---------- Excerpted records

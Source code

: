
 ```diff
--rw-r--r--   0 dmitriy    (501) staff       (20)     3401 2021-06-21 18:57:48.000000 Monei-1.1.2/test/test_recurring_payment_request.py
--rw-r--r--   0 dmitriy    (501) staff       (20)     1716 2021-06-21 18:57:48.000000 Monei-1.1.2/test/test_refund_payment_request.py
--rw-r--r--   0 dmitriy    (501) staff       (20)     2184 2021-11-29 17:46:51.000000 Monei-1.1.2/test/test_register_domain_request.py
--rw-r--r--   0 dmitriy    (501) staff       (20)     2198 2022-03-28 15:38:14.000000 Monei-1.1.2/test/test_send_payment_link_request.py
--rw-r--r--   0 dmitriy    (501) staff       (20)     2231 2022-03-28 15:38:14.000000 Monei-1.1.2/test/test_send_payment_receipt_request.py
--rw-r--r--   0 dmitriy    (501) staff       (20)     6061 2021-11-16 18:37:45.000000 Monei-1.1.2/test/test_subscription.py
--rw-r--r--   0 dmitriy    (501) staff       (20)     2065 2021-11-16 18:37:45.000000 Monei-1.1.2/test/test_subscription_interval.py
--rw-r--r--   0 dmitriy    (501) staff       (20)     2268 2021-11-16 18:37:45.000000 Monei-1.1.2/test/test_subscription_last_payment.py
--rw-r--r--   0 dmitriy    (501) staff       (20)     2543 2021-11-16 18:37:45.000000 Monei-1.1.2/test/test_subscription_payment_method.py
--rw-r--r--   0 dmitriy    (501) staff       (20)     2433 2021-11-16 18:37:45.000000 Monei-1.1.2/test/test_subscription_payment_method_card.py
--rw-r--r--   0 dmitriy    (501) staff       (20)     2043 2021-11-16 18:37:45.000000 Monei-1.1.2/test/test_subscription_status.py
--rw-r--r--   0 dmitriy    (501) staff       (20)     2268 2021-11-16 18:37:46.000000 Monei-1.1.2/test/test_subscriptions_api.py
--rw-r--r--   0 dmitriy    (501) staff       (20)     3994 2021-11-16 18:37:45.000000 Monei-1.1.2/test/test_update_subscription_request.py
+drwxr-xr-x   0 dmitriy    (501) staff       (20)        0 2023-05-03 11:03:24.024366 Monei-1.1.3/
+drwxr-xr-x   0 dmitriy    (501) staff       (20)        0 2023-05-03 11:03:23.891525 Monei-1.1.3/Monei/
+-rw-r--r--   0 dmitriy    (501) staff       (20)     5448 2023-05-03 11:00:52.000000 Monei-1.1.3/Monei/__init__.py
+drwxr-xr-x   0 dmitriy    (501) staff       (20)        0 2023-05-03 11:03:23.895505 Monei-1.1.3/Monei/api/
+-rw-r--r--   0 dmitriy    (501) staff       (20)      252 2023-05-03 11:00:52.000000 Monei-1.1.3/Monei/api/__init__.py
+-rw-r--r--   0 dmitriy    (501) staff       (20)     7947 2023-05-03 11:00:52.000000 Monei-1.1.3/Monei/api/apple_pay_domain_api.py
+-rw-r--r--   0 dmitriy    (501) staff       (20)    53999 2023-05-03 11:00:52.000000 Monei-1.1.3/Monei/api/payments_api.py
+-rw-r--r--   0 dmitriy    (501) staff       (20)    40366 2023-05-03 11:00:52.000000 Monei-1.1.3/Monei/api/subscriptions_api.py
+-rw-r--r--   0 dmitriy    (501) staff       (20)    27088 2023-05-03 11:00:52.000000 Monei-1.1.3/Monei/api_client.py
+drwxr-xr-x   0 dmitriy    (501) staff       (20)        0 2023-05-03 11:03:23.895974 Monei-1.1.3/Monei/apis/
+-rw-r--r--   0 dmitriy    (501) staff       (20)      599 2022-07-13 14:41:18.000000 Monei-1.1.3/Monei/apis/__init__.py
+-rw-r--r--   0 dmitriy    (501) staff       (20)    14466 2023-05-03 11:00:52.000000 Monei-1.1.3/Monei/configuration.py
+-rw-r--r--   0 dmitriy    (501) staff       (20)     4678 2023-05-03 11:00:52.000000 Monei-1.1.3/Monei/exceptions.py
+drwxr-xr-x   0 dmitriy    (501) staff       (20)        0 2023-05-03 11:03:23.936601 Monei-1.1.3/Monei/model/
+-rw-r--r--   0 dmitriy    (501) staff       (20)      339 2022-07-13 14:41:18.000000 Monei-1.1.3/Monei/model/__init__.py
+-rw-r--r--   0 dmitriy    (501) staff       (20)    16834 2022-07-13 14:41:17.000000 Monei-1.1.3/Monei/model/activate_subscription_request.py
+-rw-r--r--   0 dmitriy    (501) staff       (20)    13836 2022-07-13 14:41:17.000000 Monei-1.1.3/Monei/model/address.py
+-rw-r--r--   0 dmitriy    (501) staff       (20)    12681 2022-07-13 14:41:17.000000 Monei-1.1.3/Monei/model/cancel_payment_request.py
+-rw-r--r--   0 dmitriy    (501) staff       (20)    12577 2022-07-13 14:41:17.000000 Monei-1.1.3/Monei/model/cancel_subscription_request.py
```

--------------------

• **Exercise requirements**: Count the lines of the material above that contain "drwxr"; your reply is that number and no more.

• **Response area**: 5